[What you should do] Give back an exact copy of the lines in the records below, from the line that has "start : *debut*" through the line that has "dose/durée sur l'exemple</span>", and nothing besides.

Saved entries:
"""

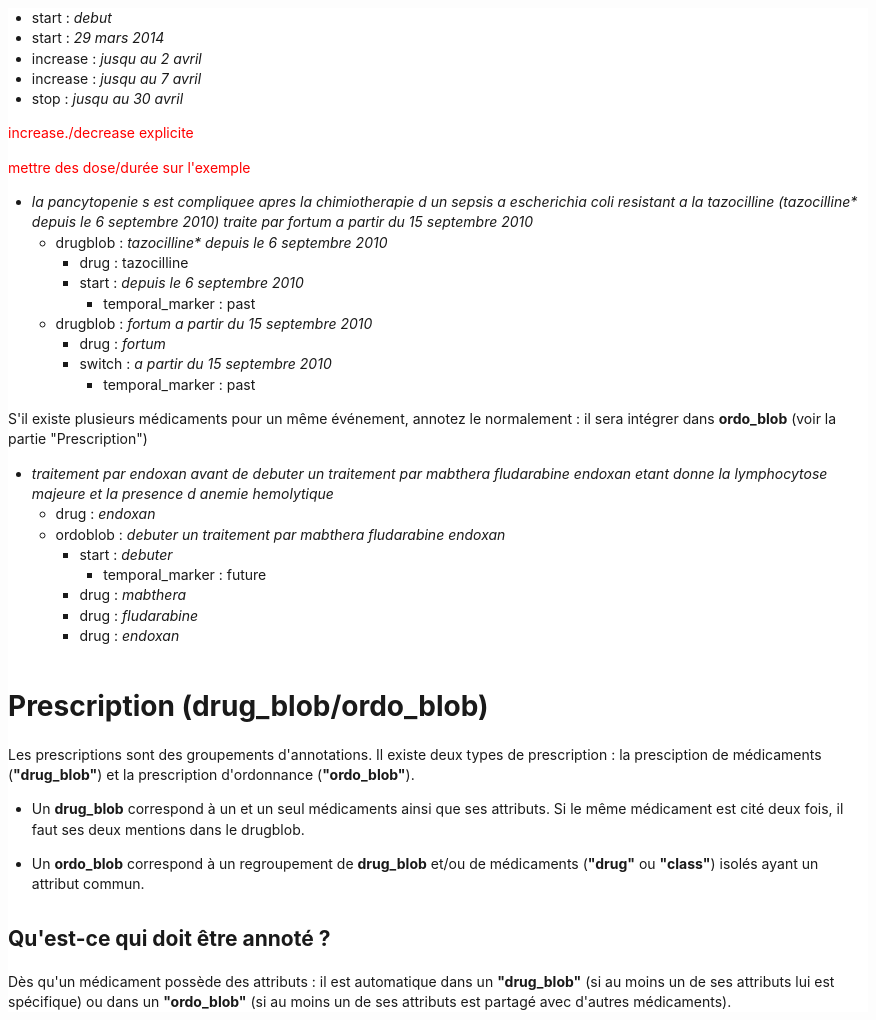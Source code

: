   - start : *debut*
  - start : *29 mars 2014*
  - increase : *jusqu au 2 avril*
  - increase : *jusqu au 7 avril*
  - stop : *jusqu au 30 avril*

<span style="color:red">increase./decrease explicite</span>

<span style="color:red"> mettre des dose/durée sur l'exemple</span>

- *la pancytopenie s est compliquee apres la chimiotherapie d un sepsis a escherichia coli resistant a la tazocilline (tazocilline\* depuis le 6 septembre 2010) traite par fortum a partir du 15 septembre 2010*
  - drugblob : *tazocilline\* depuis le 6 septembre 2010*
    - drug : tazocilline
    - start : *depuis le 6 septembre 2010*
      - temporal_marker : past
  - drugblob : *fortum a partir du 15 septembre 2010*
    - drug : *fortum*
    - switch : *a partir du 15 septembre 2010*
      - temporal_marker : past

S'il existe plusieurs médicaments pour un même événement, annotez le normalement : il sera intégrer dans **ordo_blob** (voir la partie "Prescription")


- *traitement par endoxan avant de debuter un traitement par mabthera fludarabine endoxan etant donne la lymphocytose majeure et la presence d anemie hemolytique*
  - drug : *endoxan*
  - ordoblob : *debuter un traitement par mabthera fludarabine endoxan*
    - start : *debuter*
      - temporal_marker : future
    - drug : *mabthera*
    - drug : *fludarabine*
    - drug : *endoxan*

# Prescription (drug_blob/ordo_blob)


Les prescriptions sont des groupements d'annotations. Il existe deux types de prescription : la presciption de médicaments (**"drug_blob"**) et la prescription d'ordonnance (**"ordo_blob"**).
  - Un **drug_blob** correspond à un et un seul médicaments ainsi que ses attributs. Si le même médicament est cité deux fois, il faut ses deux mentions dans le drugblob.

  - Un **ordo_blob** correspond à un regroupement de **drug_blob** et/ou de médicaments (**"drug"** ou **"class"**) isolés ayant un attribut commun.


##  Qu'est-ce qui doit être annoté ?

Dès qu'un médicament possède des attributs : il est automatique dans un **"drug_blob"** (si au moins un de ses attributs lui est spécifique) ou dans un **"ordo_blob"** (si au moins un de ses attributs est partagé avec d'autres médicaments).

"""
"""

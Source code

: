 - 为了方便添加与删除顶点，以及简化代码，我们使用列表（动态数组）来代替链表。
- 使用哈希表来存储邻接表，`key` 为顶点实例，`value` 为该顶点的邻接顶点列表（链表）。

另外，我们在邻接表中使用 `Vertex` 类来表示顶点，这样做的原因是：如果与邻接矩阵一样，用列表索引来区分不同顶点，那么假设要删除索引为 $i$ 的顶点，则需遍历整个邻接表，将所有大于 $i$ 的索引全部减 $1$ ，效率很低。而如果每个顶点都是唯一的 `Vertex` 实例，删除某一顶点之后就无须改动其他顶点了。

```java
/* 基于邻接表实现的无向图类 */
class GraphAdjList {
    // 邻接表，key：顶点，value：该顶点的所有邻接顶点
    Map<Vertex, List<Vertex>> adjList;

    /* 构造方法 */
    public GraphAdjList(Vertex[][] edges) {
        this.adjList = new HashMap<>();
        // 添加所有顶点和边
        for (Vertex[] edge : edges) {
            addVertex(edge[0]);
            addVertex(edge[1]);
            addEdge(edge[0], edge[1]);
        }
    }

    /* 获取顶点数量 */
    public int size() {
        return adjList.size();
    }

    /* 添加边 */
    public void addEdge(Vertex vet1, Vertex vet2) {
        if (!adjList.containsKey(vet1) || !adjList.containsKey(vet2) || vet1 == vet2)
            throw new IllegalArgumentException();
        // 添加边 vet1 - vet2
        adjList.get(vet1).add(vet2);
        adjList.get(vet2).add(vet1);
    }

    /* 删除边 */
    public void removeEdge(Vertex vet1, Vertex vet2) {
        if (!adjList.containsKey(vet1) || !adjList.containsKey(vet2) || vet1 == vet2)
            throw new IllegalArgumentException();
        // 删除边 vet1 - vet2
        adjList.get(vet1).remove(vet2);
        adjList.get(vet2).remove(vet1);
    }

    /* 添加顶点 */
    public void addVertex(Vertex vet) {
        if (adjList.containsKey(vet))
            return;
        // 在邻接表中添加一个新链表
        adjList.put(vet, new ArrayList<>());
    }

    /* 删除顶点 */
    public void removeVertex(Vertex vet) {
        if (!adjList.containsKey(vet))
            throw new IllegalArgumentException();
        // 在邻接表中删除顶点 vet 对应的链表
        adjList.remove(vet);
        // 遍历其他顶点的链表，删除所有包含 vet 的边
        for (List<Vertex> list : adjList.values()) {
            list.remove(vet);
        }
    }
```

"""

[Task answer]
:   - start : *debut*
  - start : *29 mars 2014*
  - increase : *jusqu au 2 avril*
  - increase : *jusqu au 7 avril*
  - stop : *jusqu au 30 avril*

<span style="color:red">increase./decrease explicite</span>

<span style="color:red"> mettre des dose/durée sur l'exemple</span>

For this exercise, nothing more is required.